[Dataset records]
⁂

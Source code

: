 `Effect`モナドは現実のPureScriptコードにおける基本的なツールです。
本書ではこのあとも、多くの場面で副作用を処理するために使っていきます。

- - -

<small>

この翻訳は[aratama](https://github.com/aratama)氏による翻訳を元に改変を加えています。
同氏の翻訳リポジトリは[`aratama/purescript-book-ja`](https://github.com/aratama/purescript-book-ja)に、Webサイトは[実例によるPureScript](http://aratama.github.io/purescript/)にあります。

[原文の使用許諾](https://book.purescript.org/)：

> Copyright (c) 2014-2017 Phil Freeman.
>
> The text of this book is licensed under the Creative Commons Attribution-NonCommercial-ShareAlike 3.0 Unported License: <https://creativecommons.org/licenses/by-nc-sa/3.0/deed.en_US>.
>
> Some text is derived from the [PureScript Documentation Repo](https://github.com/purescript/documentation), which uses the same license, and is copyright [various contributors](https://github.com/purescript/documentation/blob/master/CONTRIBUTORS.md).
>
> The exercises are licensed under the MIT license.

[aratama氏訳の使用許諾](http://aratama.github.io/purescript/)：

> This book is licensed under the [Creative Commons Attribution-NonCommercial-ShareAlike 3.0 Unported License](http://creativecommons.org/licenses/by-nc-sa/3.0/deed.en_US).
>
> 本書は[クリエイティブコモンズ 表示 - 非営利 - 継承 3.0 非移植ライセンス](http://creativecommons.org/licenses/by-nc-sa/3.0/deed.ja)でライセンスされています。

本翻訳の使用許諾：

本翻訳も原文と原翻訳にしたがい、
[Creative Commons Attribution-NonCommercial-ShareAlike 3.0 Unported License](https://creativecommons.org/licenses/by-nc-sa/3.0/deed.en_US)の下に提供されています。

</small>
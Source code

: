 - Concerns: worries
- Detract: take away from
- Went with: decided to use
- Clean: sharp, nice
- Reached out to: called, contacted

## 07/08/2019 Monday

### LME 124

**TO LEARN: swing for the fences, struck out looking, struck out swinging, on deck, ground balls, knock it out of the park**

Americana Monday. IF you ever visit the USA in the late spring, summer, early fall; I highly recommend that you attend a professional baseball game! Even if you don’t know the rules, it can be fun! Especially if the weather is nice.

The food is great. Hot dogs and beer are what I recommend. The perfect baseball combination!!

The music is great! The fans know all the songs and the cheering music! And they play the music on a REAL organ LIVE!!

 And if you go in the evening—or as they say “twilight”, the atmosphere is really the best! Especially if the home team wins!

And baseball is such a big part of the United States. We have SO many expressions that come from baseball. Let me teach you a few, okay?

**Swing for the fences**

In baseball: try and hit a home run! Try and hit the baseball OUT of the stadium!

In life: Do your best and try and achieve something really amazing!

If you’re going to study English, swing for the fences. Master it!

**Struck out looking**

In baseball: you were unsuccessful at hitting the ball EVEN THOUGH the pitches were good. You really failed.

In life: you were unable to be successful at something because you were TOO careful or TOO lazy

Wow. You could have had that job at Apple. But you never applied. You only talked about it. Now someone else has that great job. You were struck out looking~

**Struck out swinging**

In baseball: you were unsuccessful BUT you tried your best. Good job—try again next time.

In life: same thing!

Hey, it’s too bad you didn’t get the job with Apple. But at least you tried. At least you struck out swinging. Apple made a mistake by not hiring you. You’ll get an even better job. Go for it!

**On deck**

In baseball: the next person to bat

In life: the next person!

⁂

* [WORK ORDER] Copy each entry above exactly, leaving nothing out.

* [SOLVED EXERCISE]
Source code

: `Effect`モナドは現実のPureScriptコードにおける基本的なツールです。
本書ではこのあとも、多くの場面で副作用を処理するために使っていきます。

- - -

<small>

この翻訳は[aratama](https://github.com/aratama)氏による翻訳を元に改変を加えています。
同氏の翻訳リポジトリは[`aratama/purescript-book-ja`](https://github.com/aratama/purescript-book-ja)に、Webサイトは[実例によるPureScript](http://aratama.github.io/purescript/)にあります。

[原文の使用許諾](https://book.purescript.org/)：

> Copyright (c) 2014-2017 Phil Freeman.
>
> The text of this book is licensed under the Creative Commons Attribution-NonCommercial-ShareAlike 3.0 Unported License: <https://creativecommons.org/licenses/by-nc-sa/3.0/deed.en_US>.
>
> Some text is derived from the [PureScript Documentation Repo](https://github.com/purescript/documentation), which uses the same license, and is copyright [various contributors](https://github.com/purescript/documentation/blob/master/CONTRIBUTORS.md).
>
> The exercises are licensed under the MIT license.

[aratama氏訳の使用許諾](http://aratama.github.io/purescript/)：

> This book is licensed under the [Creative Commons Attribution-NonCommercial-ShareAlike 3.0 Unported License](http://creativecommons.org/licenses/by-nc-sa/3.0/deed.en_US).
>
> 本書は[クリエイティブコモンズ 表示 - 非営利 - 継承 3.0 非移植ライセンス](http://creativecommons.org/licenses/by-nc-sa/3.0/deed.ja)でライセンスされています。

本翻訳の使用許諾：

本翻訳も原文と原翻訳にしたがい、
[Creative Commons Attribution-NonCommercial-ShareAlike 3.0 Unported License](https://creativecommons.org/licenses/by-nc-sa/3.0/deed.en_US)の下に提供されています。

</small>
Source code

: - Concerns: worries
- Detract: take away from
- Went with: decided to use
- Clean: sharp, nice
- Reached out to: called, contacted

## 07/08/2019 Monday

### LME 124

**TO LEARN: swing for the fences, struck out looking, struck out swinging, on deck, ground balls, knock it out of the park**

Americana Monday. IF you ever visit the USA in the late spring, summer, early fall; I highly recommend that you attend a professional baseball game! Even if you don’t know the rules, it can be fun! Especially if the weather is nice.

The food is great. Hot dogs and beer are what I recommend. The perfect baseball combination!!

The music is great! The fans know all the songs and the cheering music! And they play the music on a REAL organ LIVE!!

 And if you go in the evening—or as they say “twilight”, the atmosphere is really the best! Especially if the home team wins!

And baseball is such a big part of the United States. We have SO many expressions that come from baseball. Let me teach you a few, okay?

**Swing for the fences**

In baseball: try and hit a home run! Try and hit the baseball OUT of the stadium!

In life: Do your best and try and achieve something really amazing!

If you’re going to study English, swing for the fences. Master it!

**Struck out looking**

In baseball: you were unsuccessful at hitting the ball EVEN THOUGH the pitches were good. You really failed.

In life: you were unable to be successful at something because you were TOO careful or TOO lazy

Wow. You could have had that job at Apple. But you never applied. You only talked about it. Now someone else has that great job. You were struck out looking~

**Struck out swinging**

In baseball: you were unsuccessful BUT you tried your best. Good job—try again next time.

In life: same thing!

Hey, it’s too bad you didn’t get the job with Apple. But at least you tried. At least you struck out swinging. Apple made a mistake by not hiring you. You’ll get an even better job. Go for it!

**On deck**

In baseball: the next person to bat

In life: the next person!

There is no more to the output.